Extracted data entries:
○ ○ ○ ○ ○
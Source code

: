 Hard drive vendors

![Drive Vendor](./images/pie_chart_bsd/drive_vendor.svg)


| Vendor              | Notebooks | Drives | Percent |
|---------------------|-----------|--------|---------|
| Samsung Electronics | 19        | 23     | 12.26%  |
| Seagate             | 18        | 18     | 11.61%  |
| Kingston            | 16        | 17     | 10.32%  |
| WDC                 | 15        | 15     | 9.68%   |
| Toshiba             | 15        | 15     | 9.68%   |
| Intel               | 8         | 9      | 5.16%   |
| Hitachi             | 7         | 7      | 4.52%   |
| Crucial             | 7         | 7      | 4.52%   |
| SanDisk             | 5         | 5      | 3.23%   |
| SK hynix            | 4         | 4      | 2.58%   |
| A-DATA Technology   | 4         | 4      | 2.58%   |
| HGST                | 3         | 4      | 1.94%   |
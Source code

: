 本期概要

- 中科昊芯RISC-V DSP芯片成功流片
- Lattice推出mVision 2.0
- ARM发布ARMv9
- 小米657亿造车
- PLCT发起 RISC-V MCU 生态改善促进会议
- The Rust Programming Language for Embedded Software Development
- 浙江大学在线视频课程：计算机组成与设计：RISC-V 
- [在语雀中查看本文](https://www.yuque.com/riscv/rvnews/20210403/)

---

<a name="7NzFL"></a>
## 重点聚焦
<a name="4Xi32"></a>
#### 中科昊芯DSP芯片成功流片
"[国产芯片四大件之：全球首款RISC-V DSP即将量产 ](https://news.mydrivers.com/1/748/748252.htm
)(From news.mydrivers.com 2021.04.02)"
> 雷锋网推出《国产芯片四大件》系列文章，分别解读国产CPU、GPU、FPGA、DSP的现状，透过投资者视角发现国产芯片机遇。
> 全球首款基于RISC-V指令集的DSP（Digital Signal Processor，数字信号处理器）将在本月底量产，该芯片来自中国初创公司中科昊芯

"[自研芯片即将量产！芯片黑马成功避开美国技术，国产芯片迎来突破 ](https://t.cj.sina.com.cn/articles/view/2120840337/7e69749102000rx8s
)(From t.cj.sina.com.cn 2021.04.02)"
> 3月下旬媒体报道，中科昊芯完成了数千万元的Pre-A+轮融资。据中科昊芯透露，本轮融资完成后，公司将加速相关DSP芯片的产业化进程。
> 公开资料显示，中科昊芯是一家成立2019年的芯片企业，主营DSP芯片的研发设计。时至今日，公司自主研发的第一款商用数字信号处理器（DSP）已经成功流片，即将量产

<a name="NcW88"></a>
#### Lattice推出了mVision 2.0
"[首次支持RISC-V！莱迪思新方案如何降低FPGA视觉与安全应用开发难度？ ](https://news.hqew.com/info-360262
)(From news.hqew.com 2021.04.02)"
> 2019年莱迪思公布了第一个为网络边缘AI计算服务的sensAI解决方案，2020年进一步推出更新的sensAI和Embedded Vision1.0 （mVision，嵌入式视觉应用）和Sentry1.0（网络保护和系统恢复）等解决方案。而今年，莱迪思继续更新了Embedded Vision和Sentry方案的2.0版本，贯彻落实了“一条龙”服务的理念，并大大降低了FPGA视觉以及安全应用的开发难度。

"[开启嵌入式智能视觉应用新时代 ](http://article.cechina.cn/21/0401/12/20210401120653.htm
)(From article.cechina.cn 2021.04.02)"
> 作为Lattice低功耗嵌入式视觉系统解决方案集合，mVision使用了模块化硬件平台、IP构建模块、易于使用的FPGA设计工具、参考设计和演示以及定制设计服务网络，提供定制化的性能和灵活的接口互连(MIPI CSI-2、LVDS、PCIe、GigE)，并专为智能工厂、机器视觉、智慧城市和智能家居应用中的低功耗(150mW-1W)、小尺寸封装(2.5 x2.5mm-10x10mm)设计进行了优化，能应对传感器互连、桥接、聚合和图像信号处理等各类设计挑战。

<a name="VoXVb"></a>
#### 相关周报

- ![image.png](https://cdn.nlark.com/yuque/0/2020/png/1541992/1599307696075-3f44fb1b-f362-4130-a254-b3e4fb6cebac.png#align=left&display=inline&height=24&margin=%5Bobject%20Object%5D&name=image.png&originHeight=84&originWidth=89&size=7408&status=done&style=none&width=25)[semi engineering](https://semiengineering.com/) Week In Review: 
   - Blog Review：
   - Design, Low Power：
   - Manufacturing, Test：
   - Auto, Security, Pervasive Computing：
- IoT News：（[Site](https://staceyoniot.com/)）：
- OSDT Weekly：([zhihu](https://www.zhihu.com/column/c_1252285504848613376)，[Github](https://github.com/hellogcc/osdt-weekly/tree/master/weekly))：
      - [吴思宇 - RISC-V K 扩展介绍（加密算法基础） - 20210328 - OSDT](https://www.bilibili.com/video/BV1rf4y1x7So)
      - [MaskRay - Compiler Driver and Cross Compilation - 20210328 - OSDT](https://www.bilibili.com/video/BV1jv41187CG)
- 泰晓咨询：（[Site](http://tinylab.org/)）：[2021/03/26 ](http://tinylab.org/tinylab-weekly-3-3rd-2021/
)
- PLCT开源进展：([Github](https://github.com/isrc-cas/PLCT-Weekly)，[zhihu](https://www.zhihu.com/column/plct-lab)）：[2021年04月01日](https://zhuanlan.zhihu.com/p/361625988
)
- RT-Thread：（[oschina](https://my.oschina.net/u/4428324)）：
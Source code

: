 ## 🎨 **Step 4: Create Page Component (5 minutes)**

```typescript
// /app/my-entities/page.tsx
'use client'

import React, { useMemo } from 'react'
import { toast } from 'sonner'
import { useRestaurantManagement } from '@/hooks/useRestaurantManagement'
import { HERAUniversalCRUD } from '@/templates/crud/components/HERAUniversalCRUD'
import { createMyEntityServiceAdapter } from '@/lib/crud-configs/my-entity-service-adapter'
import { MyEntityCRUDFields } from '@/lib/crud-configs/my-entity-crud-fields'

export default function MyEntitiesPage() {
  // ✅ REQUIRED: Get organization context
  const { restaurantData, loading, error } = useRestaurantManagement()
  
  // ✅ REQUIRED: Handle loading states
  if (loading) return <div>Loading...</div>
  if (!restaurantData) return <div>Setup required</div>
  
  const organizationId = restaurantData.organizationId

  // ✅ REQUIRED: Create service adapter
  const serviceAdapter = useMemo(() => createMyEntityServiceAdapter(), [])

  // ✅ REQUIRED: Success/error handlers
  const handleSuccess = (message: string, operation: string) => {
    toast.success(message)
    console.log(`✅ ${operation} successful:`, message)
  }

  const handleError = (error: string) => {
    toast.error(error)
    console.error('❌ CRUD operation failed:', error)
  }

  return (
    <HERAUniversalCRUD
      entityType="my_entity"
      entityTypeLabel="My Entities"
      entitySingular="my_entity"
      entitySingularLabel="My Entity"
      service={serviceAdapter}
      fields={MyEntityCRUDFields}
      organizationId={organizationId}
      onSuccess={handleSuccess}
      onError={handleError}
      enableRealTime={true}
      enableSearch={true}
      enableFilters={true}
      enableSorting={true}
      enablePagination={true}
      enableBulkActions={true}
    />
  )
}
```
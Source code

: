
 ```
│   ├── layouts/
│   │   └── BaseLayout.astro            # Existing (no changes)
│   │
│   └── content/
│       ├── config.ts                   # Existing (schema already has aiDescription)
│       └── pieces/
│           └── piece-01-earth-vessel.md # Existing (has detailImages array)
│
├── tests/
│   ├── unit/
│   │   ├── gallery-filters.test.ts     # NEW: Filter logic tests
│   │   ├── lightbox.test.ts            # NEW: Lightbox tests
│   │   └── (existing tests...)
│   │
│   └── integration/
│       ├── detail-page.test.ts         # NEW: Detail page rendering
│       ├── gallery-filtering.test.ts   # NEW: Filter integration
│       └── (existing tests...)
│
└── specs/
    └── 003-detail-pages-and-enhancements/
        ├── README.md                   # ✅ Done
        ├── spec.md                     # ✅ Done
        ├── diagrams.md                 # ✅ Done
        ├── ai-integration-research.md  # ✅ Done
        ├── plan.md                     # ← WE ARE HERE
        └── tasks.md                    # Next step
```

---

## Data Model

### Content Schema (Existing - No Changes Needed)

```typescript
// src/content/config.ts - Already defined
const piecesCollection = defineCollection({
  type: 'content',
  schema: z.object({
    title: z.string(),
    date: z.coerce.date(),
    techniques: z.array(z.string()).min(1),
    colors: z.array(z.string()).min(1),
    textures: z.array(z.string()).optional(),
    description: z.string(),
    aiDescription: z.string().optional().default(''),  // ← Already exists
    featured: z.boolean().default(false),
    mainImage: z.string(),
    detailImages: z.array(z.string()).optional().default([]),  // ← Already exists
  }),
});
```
○ ○ ○ ○ ○
-- Assignment --
Copy whichever lines of the records above contain the word "string".

-- Exercise response --
  const handleSuccess = (message: string, operation: string) => {
  const handleError = (error: string) => {
    title: z.string(),
    techniques: z.array(z.string()).min(1),
    colors: z.array(z.string()).min(1),
    textures: z.array(z.string()).optional(),
    description: z.string(),
    aiDescription: z.string().optional().default(''),  // ← Already exists
    mainImage: z.string(),
    detailImages: z.array(z.string()).optional().default([]),  // ← Already exists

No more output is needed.